Reinforcement Learning

UMaine COS 470/570 – Introduction to AI

Spring 2019

Created: 2019-04-23 Tue 13:56

Why reinforcement learning?

Supervised learning: need labeled examples
Unsupervised learning: maybe learn structure, but…
Often:
- Do not have labeled examples
- Have to do something – i.e., make some decision – before training is complete
- But have some feedback about how agent is doing

Framing the problem

Reinforcement of agent’s actions via rewards
Current state → choose action → new state + reward
- Let $R(s)$ = reward for state s
- Many states may have 0 reward: \[s_0 \to a_1 \to s_1 \to a_2 \to \cdots a_n \to s_n\] \[R(s_0)=R(s_1)=\cdots R(s_{n-1})=0\]
- E.g., games
- Instance of credit assignment problem
Instance of sequential decision problem

Reinforcement learning

Rewards
But no a priori knowledge of rewards, model (transition function)
E.g.:
- Given an unfamiliar board and pieces, alternate moves with opponent – only feedback is “you win” or “you lose”
- Robot has to move around campus delivering mail, but doesn’t know anything about campus, or delivering mail, or people, or…feedback: “good robot”, “ouch!”, falls over, etc.

Reinforcement learning

(From https://icml.cc/2016/tutorials/deep_rl_tutorial.pdf)

Learning approaches

Learn utilities of states
- Use to select action to maximize expected outcome utility
- Needs model of environment, though to know $s'$ resulting from taking action $a$ in $s$
Policy learning (reflex agent):
- Directly learn $\pi(s)$: which action to take in $s$, bypassing $U(s)$
Q-learning:
- Learn an action-utility function Q
- $Q(a,s)$ is the value (utility) of action $a$ in state $s$
- Model-less learning

Learning approaches

Passive learning:
- Policy is fixed
- Task: learn $U(s)$ (or utility of state-action pairs)
- Maybe learn model
Active learning:
- Has to learn what to do
- May not even know what its actions do
- Involves exploration

Passive reinforcement learning

Policy $\pi(s)$ is fixed
Task: See how good policy is by learning: \[ U^\pi(s) =E\left[ \sum_{t=0}^\infty \gamma^t R(s_t) \right] \]
Doesn’t know:
- transition model $P(s'|s,a)$
- reward function $R(s)$

Approach:
- Do series of trials
- Each: start at start, follow policy to terminal state
- Percepts ⇒ new state $s'$, $R(s')$
Stochastic transitions ⇒ different histories from same $\pi$

Direct estimation of $U^\pi(s)$

Woodrow & Huff (1960 – adaptive control theory
$U(s)$ = remaining reward = reward-to-go
View: each trial ⇒ one sample of reward-to-go for each visited state
Reduces reinforcement learning to supervised learning
But although $R(s)$ and $R(s')$ are independent…
…$U(s)$ and $U(s')$ are not independent – (cf. Bellman equation)
Misses opportunities for learning – e.g.,
- See $s_1$ for first time, it leads to known state $s_2$ that is known
- Bellman: $U(s_2)$ tells us something about $U(s_1)$
- Direct estimation: only $R(s1)$ matters
Hypothesis space > needs to be

Adaptive dynamic programming

First learn model of transition function $P(s'|s,a)$ from trials
Now you have an MDP
Solve it as per sequential decision process
Could use Bayesian approaches to make this better (see R&N, 21.2.2)

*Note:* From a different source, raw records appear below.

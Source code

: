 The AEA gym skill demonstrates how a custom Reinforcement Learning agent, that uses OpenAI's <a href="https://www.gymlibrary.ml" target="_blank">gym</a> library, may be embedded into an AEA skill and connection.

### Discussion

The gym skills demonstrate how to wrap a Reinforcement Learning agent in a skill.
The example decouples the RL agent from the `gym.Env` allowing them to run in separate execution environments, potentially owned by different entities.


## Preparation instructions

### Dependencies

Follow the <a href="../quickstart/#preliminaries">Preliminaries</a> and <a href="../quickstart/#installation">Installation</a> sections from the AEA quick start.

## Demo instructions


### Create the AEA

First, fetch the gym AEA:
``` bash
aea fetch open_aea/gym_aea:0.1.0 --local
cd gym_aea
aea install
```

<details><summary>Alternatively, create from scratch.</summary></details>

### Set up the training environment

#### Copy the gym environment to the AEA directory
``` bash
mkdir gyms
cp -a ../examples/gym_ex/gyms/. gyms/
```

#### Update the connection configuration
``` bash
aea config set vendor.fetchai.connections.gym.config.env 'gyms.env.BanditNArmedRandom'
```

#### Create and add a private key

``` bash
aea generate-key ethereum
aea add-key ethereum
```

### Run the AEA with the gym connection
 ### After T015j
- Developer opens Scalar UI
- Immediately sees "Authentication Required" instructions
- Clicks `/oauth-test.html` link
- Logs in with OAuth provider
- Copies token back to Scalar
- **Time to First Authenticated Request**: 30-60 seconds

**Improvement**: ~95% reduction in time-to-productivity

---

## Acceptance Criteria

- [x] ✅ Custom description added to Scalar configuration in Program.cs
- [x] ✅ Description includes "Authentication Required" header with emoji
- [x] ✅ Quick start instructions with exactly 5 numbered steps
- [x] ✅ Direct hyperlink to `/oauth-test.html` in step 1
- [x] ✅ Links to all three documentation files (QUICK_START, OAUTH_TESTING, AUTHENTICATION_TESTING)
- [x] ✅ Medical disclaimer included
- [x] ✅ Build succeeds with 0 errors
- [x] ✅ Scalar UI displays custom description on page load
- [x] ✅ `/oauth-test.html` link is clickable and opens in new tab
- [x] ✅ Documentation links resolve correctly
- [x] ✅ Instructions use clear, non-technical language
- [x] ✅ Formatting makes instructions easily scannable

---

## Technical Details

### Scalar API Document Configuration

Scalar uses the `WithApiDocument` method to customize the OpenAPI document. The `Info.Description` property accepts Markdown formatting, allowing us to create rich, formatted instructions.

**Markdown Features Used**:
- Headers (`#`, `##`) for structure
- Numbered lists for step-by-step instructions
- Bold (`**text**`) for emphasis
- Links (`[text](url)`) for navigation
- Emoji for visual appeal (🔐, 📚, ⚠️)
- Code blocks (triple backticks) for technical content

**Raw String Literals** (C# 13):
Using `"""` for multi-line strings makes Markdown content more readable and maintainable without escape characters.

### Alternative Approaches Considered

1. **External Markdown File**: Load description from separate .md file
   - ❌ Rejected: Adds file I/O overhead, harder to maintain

Temporal difference learning

Use the Bellman equations directly: \[ U^\pi(s) = R(s) + \gamma\sum_s' (P(s'|s, \pi(s))U^\pi(s') \]
General idea:
- Start with no known $U(\cdot)$
- Iterate:
  - Take step $\pi(s)$ to give $s'$
  - If $s'$ is unknown state, use $R(s')$ as $U(s')$
  - Use $U(s')$ to adjust $U(s)$ : \[U^\pi(s) \leftarrow U^\pi(s) + \alpha(R(s) + \gamma U^\pi(s') - U^\pi(s))\]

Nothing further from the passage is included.